Regardless of the approach, instrumentation may impact the performance of your application, specially if done excessively. Some best practices to mitigate this include collecting only a subset of telemetry data or excluding certain types of data that are not relevant.
WARNING
Automatic instrumentation may not be available for all languages.
Components
OTel consists of several components that work together to provide a complete observability solution.
Specifications
The OTel specifications define the data models and protocols for telemetry data, as well as the APIs and SDKs used for instrumentation.
Collectors
The OTel Collector is a vendor-agnostic service that can receive, process, and export telemetry data. It acts as a pipeline where you can manipulate the data before sending it to a backend.

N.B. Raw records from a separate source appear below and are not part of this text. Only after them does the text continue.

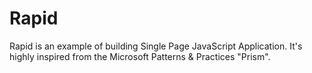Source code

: Rapid
=====

Rapid is an example of building Single Page JavaScript Application. It's highly inspired from the Microsoft Patterns & Practices "Prism".
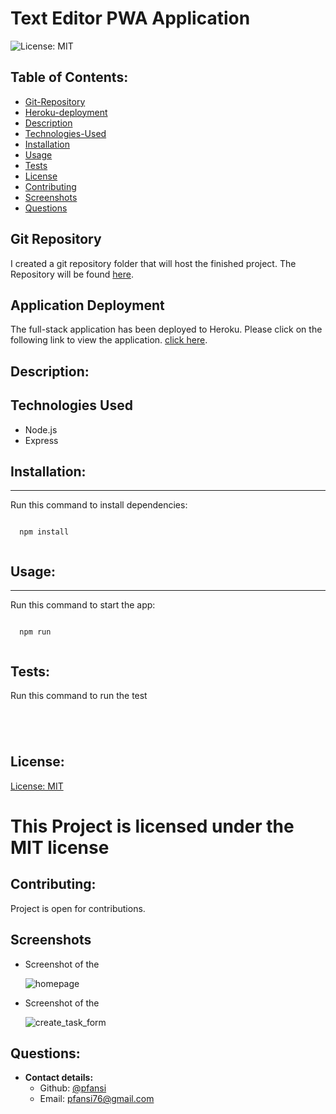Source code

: # Text Editor PWA Application

![License: MIT](https://img.shields.io/badge/License-MIT-blue)

## Table of Contents:

- [Git-Repository](#git-repository)
- [Heroku-deployment](#application-deployment)
- [Description](#description)
- [Technologies-Used](Technologies-Used)
- [Installation](#installation)
- [Usage](#usage)
- [Tests](#tests)
- [License](#license)
- [Contributing](#contributing)
- [Screenshots](#screenshots)
- [Questions](#questions)

## Git Repository

I created a git repository folder that will host the finished project. The Repository will be found [here](https://github.com/pfansi/book-search-app).

## Application Deployment

The full-stack application has been deployed to Heroku. Please click on the following link to view the application. [click here]().

## Description:

## Technologies Used

- Node.js
- Express

## Installation:

---

Run this command to install dependencies:

  <pre><code>
  npm install
  </code></pre>

## Usage:

---

Run this command to start the app:

  <pre><code>
  npm run 
  </code></pre>

## Tests:

Run this command to run the test

<pre><code>
  
  </code></pre>

## License:

[License: MIT](https://opensource.org/licenses/MIT)

# This Project is licensed under the MIT license

## Contributing:

Project is open for contributions.

## Screenshots

- Screenshot of the

  ![homepage]()

- Screenshot of the

  ![create_task_form]()

## Questions:

- **Contact details:**
  - Github: [@pfansi](https://github.com/pfansi)
  - Email: pfansi76@gmail.com
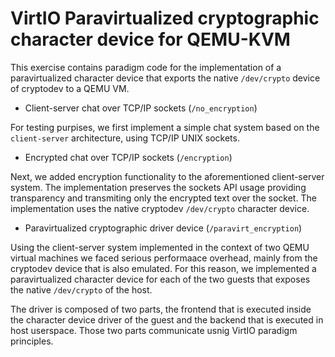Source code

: # VirtIO Paravirtualized cryptographic character device for QEMU-KVM

This exercise contains paradigm code for the implementation of a paravirtualized character device that exports the native `/dev/crypto` device of cryptodev to a QEMU VM. 

* Client-server chat over TCP/IP sockets (`/no_encryption`)
 
 For testing purpises, we first implement a simple chat system based on the `client-server` architecture, using TCP/IP UNIX sockets. 

* Encrypted chat over TCP/IP sockets (`/encryption`) 

 Next, we added encryption functionality to the aforementioned client-server system. The implementation preserves the sockets API usage providing transparency and transmiting only the encrypted text over the socket. The implementation uses the native cryptodev `/dev/crypto` character device. 

* Paravirtualized cryptographic driver device (`/paravirt_encryption`)

 Using the client-server system implemented in the context of two QEMU virtual machines we faced serious performaace overhead, mainly from the cryptodev device that is also emulated. For this reason, we implemented a paravirtualized character device for each of the two guests that exposes the native `/dev/crypto` of the host.

 The driver is composed of two parts, the frontend that is executed inside the character device driver of the guest and the backend that is executed in host userspace. Those two parts communicate usnig VirtIO paradigm principles.  
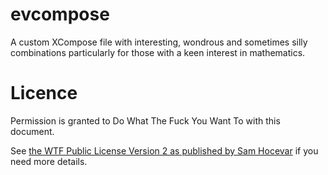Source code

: evcompose
=========

A custom XCompose file with interesting, wondrous and sometimes silly combinations
particularly for those with a keen interest in mathematics.

Licence
=======
Permission is granted to Do What The Fuck You Want To with this document.

See [the WTF Public License Version 2 as published by Sam Hocevar](http://wtfpl.net) if you need more details.
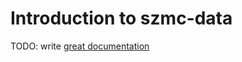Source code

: # Introduction to szmc-data

TODO: write [great documentation](http://jacobian.org/writing/what-to-write/)

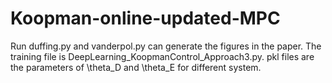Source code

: # Koopman-online-updated-MPC
Run duffing.py and vanderpol.py can generate the figures in the paper.
The training file is DeepLearning_KoopmanControl_Approach3.py.
pkl files are the parameters of \theta_D and \theta_E for different system.

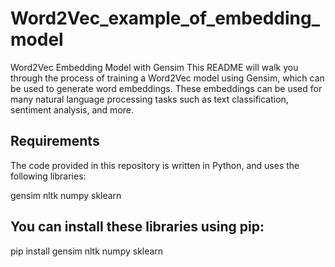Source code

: # Word2Vec_example_of_embedding_model

Word2Vec Embedding Model with Gensim
This README will walk you through the process of training a Word2Vec model using Gensim, which can be used to generate word embeddings. These embeddings can be used for many natural language processing tasks such as text classification, sentiment analysis, and more.

## Requirements
The code provided in this repository is written in Python, and uses the following libraries:

gensim
nltk
numpy
sklearn

## You can install these libraries using pip:
pip install gensim nltk numpy sklearn

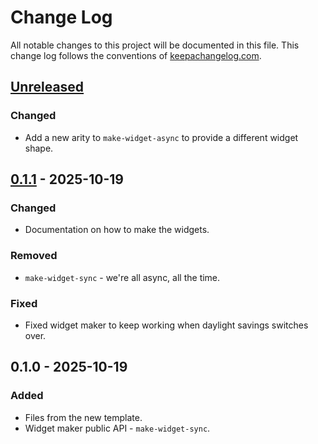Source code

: # Change Log
All notable changes to this project will be documented in this file. This change log follows the conventions of [keepachangelog.com](http://keepachangelog.com/).

## [Unreleased]
### Changed
- Add a new arity to `make-widget-async` to provide a different widget shape.

## [0.1.1] - 2025-10-19
### Changed
- Documentation on how to make the widgets.

### Removed
- `make-widget-sync` - we're all async, all the time.

### Fixed
- Fixed widget maker to keep working when daylight savings switches over.

## 0.1.0 - 2025-10-19
### Added
- Files from the new template.
- Widget maker public API - `make-widget-sync`.

[Unreleased]: https://sourcehost.site/your-name/fib/compare/0.1.1...HEAD
[0.1.1]: https://sourcehost.site/your-name/fib/compare/0.1.0...0.1.1
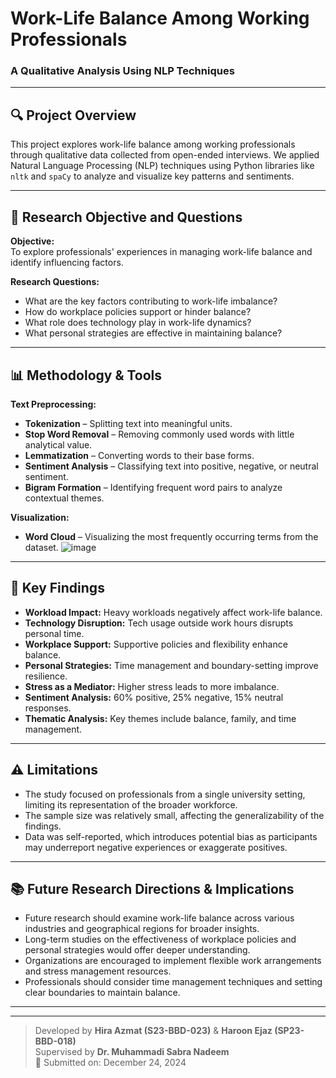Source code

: # Work-Life Balance Among Working Professionals  
### A Qualitative Analysis Using NLP Techniques

---

## 🔍 Project Overview
This project explores work-life balance among working professionals through qualitative data collected from open-ended interviews. We applied Natural Language Processing (NLP) techniques using Python libraries like `nltk` and `spaCy` to analyze and visualize key patterns and sentiments.

---

## 🧪 Research Objective and Questions

**Objective:**  
To explore professionals' experiences in managing work-life balance and identify influencing factors.

**Research Questions:**
- What are the key factors contributing to work-life imbalance?
- How do workplace policies support or hinder balance?
- What role does technology play in work-life dynamics?
- What personal strategies are effective in maintaining balance?

---

## 📊 Methodology & Tools

**Text Preprocessing:**
- **Tokenization** – Splitting text into meaningful units.
- **Stop Word Removal** – Removing commonly used words with little analytical value.
- **Lemmatization** – Converting words to their base forms.
- **Sentiment Analysis** – Classifying text into positive, negative, or neutral sentiment.
- **Bigram Formation** – Identifying frequent word pairs to analyze contextual themes.

**Visualization:**
- **Word Cloud** – Visualizing the most frequently occurring terms from the dataset.
  ![image](https://github.com/user-attachments/assets/0b3bb680-c417-45ed-b24f-6799d7cf6511)

---

## 🔎 Key Findings
- **Workload Impact:** Heavy workloads negatively affect work-life balance.  
- **Technology Disruption:** Tech usage outside work hours disrupts personal time.  
- **Workplace Support:** Supportive policies and flexibility enhance balance.  
- **Personal Strategies:** Time management and boundary-setting improve resilience.  
- **Stress as a Mediator:** Higher stress leads to more imbalance.  
- **Sentiment Analysis:** 60% positive, 25% negative, 15% neutral responses.  
- **Thematic Analysis:** Key themes include balance, family, and time management.

---

## ⚠️ Limitations
- The study focused on professionals from a single university setting, limiting its representation of the broader workforce.
- The sample size was relatively small, affecting the generalizability of the findings.
- Data was self-reported, which introduces potential bias as participants may underreport negative experiences or exaggerate positives.

---

## 📚 Future Research Directions & Implications
- Future research should examine work-life balance across various industries and geographical regions for broader insights.
- Long-term studies on the effectiveness of workplace policies and personal strategies would offer deeper understanding.
- Organizations are encouraged to implement flexible work arrangements and stress management resources.
- Professionals should consider time management techniques and setting clear boundaries to maintain balance.

---
---

> Developed by **Hira Azmat (S23-BBD-023)** & **Haroon Ejaz (SP23-BBD-018)**  
> Supervised by **Dr. Muhammadi Sabra Nadeem**  
> 📅 Submitted on: December 24, 2024

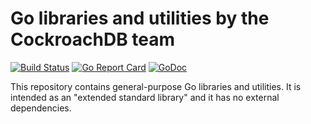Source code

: # Go libraries and utilities by the CockroachDB team

[![Build Status](https://github.com/cockroachdb/crlib/actions/workflows/ci.yaml/badge.svg)](https://github.com/cockroachdb/crlib/actions/workflows/ci.yaml)
[![Go Report Card](https://goreportcard.com/badge/github.com/cockroachdb/crlib)](https://goreportcard.com/report/github.com/cockroachdb/crlib)
[![GoDoc](https://godoc.org/github.com/cockroachdb/crlib?status.svg)](https://godoc.org/github.com/cockroachdb/crlib)

This repository contains general-purpose Go libraries and utilities. It is intended as an "extended standard library" and it has no external dependencies.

It can be deployed as a standalone service or as a sidecar alongside your application. The Collector is especially useful in microservices architectures, where multiple services generate telemetry data and there is a need to avoid latency from sending data directly to backends.
It is also a pipeline that consists of three main components:
- Receivers: components that receive telemetry data from various sources, such as applications or other collectors.
- Processors: components that process the telemetry data, such as filtering, aggregating, or transforming it.
- Exporters: components that send the processed telemetry data to various backends, such as Prometheus, Jaeger, or Zipkin.
Collectors are optional, as you can instrument your application to send data directly to a backend using the SDKs. However, using a Collector provides more flexibility and allows for better management of telemetry data.
When using collectors, the application sends data to the collector, which then processes and exports it to the desired backend(s).
With collectors, you can send data from multiple applications to a single collector, which then exports the data to multiple backends, simultaneously if needed. For example, you can send traces to Jaeger and metrics to Prometheus from the same collector, which gathers data from different applications.
SDKs and APIs
Language specific SDKs and APIs are available for instrumenting applications in various programming languages.
Some other resources include:
- Instrumentation libraries: pre-built libraries that provide automatic instrumentation for popular frameworks and libraries.
- Exporters: components that allow you to send telemetry data to various backends.
- Zero-code instrumentation: tools that allow you to instrument your application without modifying the code, such as using sidecars or agents.
Other Notes
- tracing requires context propagation, which means that the trace context needs to be passed along with the request as it flows through different services. This is typically done using IDs in HTTP headers or other protocols.
- the OTLP (OpenTelemetry Protocol) is the default protocol used by OTel for exporting telemetry data. It is a vendor-agnostic protocol that can be used to send data to different backends.
- Customization: there is a need to customize the information collected, such as adding custom attributes to spans or metrics. CPU, memory, and request duration are common default metrics, but you might want to add business-specific metrics as well.
- Using OTel allows you to switch from one observability backend to another without changing your instrumentation code, such as moving from Elastic APM to Datadog or New Relic. This flexibility is crucial as your needs evolve or if you want to avoid vendor lock-in.